The Commission’s proposal on copyright reform could lead to a mass
exodus of young, innovative businesses moving outside of the EU.
Thousands of the most innovative companies in Europe will either
relocate or face extinction. It will become much more difficult for the
EU to produce future Skypes, Spotifys or Pipedrives, and be competitive,
particularly vis-a-vis Silicon Valley companies.
We started our companies in Poland and we are proud to still be working
from there alongside talented European teams. Despite all the benefits
the Silicon Valley can offer us, we still prefer to run our business
from Europe.
We leverage a huge talent pool based in this region. We promote a
culture of openness and cooperation EU startups need so desperately to
compete against well-funded Silicon Valley based companies.
Needless to say, it would be a drastic, unwanted and a last resort
measure to move our business outside of the EU.
Moreover, it is not only startups that will suffer.
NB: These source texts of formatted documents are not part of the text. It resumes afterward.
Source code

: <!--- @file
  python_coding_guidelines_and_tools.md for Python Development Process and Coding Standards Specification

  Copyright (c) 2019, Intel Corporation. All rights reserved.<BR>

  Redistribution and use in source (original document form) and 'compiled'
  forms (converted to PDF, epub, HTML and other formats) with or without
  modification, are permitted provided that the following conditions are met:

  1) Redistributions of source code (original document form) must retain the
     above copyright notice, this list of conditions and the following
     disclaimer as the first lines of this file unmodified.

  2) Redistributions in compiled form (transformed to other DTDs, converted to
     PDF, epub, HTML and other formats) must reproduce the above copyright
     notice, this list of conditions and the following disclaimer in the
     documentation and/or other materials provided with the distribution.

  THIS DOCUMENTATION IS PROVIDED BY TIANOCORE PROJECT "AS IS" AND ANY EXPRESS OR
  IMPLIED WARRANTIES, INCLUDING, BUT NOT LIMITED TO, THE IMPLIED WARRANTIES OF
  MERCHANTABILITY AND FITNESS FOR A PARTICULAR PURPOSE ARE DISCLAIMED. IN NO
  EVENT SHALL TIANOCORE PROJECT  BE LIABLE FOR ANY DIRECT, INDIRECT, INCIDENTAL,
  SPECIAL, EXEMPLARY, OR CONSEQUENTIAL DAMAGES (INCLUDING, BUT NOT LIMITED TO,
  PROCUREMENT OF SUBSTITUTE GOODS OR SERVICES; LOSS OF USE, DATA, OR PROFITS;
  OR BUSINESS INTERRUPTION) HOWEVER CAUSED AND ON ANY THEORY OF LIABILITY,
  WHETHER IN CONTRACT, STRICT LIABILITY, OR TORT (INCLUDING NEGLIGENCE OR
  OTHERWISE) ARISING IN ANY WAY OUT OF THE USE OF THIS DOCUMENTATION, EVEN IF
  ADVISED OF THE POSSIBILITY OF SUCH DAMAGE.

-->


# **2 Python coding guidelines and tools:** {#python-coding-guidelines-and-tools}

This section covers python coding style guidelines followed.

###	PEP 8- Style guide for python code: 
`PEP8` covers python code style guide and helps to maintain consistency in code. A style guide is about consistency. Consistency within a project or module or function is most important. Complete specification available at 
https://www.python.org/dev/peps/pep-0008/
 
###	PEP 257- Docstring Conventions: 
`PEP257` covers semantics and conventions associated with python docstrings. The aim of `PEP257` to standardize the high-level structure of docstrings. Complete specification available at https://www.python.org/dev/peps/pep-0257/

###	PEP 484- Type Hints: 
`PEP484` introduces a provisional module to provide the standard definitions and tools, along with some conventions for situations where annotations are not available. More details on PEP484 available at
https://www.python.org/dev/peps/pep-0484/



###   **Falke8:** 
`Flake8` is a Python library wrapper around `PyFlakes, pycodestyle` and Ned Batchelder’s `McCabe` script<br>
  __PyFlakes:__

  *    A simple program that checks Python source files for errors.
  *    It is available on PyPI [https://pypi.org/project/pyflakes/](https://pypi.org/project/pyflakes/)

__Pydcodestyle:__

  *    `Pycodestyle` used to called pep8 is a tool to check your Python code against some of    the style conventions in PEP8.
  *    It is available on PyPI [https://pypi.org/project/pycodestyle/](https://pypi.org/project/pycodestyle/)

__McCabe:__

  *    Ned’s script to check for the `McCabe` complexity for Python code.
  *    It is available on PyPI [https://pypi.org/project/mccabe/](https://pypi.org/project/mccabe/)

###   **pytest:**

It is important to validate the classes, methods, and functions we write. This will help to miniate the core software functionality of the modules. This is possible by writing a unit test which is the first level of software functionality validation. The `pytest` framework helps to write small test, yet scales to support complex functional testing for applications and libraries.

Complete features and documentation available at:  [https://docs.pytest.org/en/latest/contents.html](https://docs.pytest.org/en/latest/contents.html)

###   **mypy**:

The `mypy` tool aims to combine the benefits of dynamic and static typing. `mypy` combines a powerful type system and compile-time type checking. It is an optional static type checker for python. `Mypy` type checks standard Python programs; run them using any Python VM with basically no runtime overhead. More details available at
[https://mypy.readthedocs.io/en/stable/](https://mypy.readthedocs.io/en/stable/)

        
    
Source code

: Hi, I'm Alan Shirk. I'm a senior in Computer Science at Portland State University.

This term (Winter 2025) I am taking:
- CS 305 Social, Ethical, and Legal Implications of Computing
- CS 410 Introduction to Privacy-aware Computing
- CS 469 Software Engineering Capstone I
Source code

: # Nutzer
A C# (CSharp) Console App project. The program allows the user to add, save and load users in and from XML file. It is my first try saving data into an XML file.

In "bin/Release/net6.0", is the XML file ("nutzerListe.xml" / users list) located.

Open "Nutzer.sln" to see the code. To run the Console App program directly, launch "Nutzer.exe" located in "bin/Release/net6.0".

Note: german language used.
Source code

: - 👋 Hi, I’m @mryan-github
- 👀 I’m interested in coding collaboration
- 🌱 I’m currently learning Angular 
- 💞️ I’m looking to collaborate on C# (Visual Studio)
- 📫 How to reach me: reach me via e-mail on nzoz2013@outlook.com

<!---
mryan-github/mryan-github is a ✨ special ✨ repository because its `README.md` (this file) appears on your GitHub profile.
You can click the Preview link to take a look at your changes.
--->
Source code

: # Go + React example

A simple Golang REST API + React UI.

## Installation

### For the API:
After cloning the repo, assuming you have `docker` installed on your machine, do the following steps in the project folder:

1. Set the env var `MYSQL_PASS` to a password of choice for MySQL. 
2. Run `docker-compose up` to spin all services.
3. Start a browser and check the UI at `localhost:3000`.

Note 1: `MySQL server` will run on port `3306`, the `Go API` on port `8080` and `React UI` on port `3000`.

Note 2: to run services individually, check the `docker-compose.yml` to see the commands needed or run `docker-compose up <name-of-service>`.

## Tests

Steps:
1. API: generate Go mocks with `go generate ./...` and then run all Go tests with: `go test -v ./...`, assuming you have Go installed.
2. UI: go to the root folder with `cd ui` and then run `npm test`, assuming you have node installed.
The Commission’s
proposed legislation can indirectly hit many other entities that
leverage data mining to benefit public interest.
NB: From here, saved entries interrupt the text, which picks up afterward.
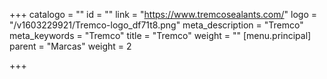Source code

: +++
catalogo = ""
id = ""
link = "https://www.tremcosealants.com/"
logo = "/v1603229921/Tremco-logo_df71t8.png"
meta_description = "Tremco"
meta_keywords = "Tremco"
title = "Tremco"
weight = ""
[menu.principal]
parent = "Marcas"
weight = 2

+++
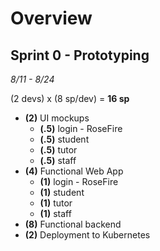 # Overview

## Sprint 0 - Prototyping

_8/11 - 8/24_

(2 devs) x (8 sp/dev) = **16 sp**

- **(2)** UI mockups
    - **(.5)** login - RoseFire
    - **(.5)** student
    - **(.5)** tutor
    - **(.5)** staff
- **(4)** Functional Web App
    - **(1)** login - RoseFire
    - **(1)** student
    - **(1)** tutor
    - **(1)** staff
- **(8)** Functional backend
- **(2)** Deployment to Kubernetes
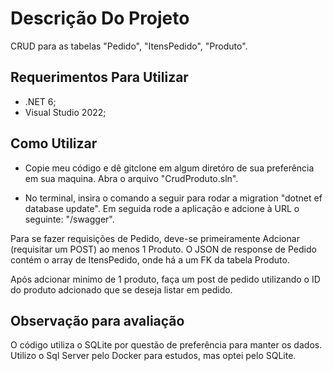 # Descrição Do Projeto
CRUD para as tabelas "Pedido", "ItensPedido", "Produto".

## Requerimentos Para Utilizar
- .NET 6;
- Visual Studio 2022;

## Como Utilizar
- Copie meu código e dê gitclone em algum diretóro de sua preferência em sua maquina.
Abra o arquivo "CrudProduto.sln".

- No terminal, insira o comando a seguir para rodar a migration "dotnet ef database update". 
Em seguida rode a aplicação e adcione à URL o seguinte: "/swagger".

Para se fazer requisições de Pedido, deve-se primeiramente Adcionar (requisitar um POST) ao menos 1 Produto.
O JSON de response de Pedido contém o array de ItensPedido, onde há a um FK da tabela Produto.

Após adcionar minimo de 1 produto, faça um post de pedido utilizando o ID do produto adcionado que se deseja listar em pedido.

## Observação para avaliação
O código utiliza o SQLite por questão de preferência para manter os dados. Utilizo o Sql Server pelo Docker para estudos, mas optei pelo SQLite.


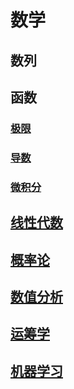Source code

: <link rel='stylesheet' href='../style/index.css'>

# 数学

## 数列

## 函数

### [极限](./Function/Limit.html)

### [导数](./Function/Derivative.html)

### [微积分](./Function/Calculus.html)

## [线性代数](./LinearAlgebra/index.html)

## [概率论](./Probability/index.html)

## [数值分析](./DataAnalysis/index.html)

## [运筹学](./OperationsResearch/index.html)

## [机器学习](./MachineLearning/index.html)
In the past five years, we have collaborated with many universities,
non-profits, charities, etc. and we worked really hard to encourage
companies from the US, Canada, Australia, Venezuela, Mexico, China, the
United Arab Emirates and many others to have trust in European technology.
What we find even more difficult to understand is why the EU would
jeopardise its efforts to support innovative businesses, particularly as
it spends a significant amount of money in grants and subsidies helping
the startup environment grow: many tech startups in Poland have
benefited from EU funding as part of the Innovative Economy Operational
Programme (supported by the European Regional Development Fund and the
Polish government).
This programme helped us develop data extraction and analysis of text
data on websites, or finance our first business trips to the US where we
met our first customers. With this Directive, the Commission is pulling
the brakes on our business after it helped us accelerate.
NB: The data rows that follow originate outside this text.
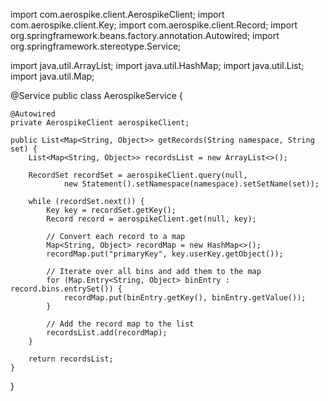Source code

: import com.aerospike.client.AerospikeClient;
import com.aerospike.client.Key;
import com.aerospike.client.Record;
import org.springframework.beans.factory.annotation.Autowired;
import org.springframework.stereotype.Service;

import java.util.ArrayList;
import java.util.HashMap;
import java.util.List;
import java.util.Map;

@Service
public class AerospikeService {

    @Autowired
    private AerospikeClient aerospikeClient;

    public List<Map<String, Object>> getRecords(String namespace, String set) {
        List<Map<String, Object>> recordsList = new ArrayList<>();

        RecordSet recordSet = aerospikeClient.query(null,
                new Statement().setNamespace(namespace).setSetName(set));

        while (recordSet.next()) {
            Key key = recordSet.getKey();
            Record record = aerospikeClient.get(null, key);

            // Convert each record to a map
            Map<String, Object> recordMap = new HashMap<>();
            recordMap.put("primaryKey", key.userKey.getObject());

            // Iterate over all bins and add them to the map
            for (Map.Entry<String, Object> binEntry : record.bins.entrySet()) {
                recordMap.put(binEntry.getKey(), binEntry.getValue());
            }

            // Add the record map to the list
            recordsList.add(recordMap);
        }

        return recordsList;
    }
}
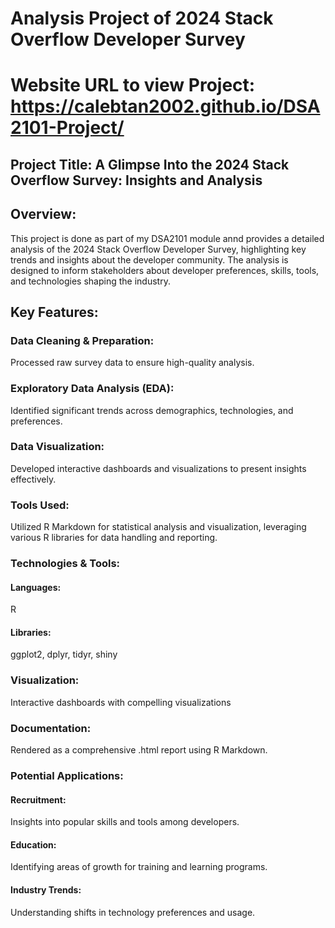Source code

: # Analysis Project of 2024 Stack Overflow Developer Survey 
# Website URL to view Project: https://calebtan2002.github.io/DSA2101-Project/
## Project Title: A Glimpse Into the 2024 Stack Overflow Survey: Insights and Analysis
## Overview:
This project is done as part of my DSA2101 module annd provides a detailed analysis of the 2024 Stack Overflow Developer Survey, highlighting key trends and insights about the developer community. The analysis is designed to inform stakeholders about developer preferences, skills, tools, and technologies shaping the industry.

## Key Features:
### Data Cleaning & Preparation: 
Processed raw survey data to ensure high-quality analysis.
### Exploratory Data Analysis (EDA): 
Identified significant trends across demographics, technologies, and preferences.
### Data Visualization: 
Developed interactive dashboards and visualizations to present insights effectively.
### Tools Used: 
Utilized R Markdown for statistical analysis and visualization, leveraging various R libraries for data handling and reporting.
### Technologies & Tools:
#### Languages: 
R
#### Libraries: 
ggplot2, dplyr, tidyr, shiny
### Visualization: 
Interactive dashboards with compelling visualizations
### Documentation: 
Rendered as a comprehensive .html report using R Markdown.
### Potential Applications:
#### Recruitment: 
Insights into popular skills and tools among developers.
#### Education: 
Identifying areas of growth for training and learning programs.
#### Industry Trends: 
Understanding shifts in technology preferences and usage.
We all need to inspire young companies to go global. We need to show
them that relocation to Silicon Valley is not the only possible move if
you want to build a meaningful business. We all need laws that will
empower them to be part of a brave new World of Data.
To be able to go global while working from France, Poland, Germany,
Romania or the Czech Republic. We need laws that empower progress.
Progress that is impossible to achieve if we cannot seize the
opportunities that data mining technologies can offer us.